[EXERCISE DIRECTIONS]: For each line below that contains the word "given", return that line.

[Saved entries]

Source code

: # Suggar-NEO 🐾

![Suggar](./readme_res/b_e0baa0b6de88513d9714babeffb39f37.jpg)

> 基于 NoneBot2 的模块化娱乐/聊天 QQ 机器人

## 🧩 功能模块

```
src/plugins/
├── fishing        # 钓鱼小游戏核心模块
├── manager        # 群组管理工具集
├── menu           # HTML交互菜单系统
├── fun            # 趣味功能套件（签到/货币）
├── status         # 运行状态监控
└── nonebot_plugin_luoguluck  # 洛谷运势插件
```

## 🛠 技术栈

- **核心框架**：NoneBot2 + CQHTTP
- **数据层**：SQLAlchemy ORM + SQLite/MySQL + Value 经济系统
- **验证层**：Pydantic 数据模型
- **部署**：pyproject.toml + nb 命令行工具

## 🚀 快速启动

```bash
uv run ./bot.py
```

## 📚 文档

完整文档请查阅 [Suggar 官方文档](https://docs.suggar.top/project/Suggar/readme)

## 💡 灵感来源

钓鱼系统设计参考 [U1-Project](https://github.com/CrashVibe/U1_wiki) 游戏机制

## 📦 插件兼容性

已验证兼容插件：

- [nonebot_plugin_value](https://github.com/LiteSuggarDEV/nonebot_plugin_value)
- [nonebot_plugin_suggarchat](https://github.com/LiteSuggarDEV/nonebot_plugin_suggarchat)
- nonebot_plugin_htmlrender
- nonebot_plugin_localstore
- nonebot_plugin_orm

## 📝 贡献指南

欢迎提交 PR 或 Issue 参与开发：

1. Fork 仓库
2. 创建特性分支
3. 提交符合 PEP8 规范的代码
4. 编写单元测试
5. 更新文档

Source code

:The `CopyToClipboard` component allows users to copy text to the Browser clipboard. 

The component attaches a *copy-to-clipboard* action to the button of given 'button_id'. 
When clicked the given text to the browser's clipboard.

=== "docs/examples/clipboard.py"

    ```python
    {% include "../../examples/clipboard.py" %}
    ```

[EXERCISE OUTPUT]:
The component attaches a *copy-to-clipboard* action to the button of given 'button_id'. 
When clicked the given text to the browser's clipboard.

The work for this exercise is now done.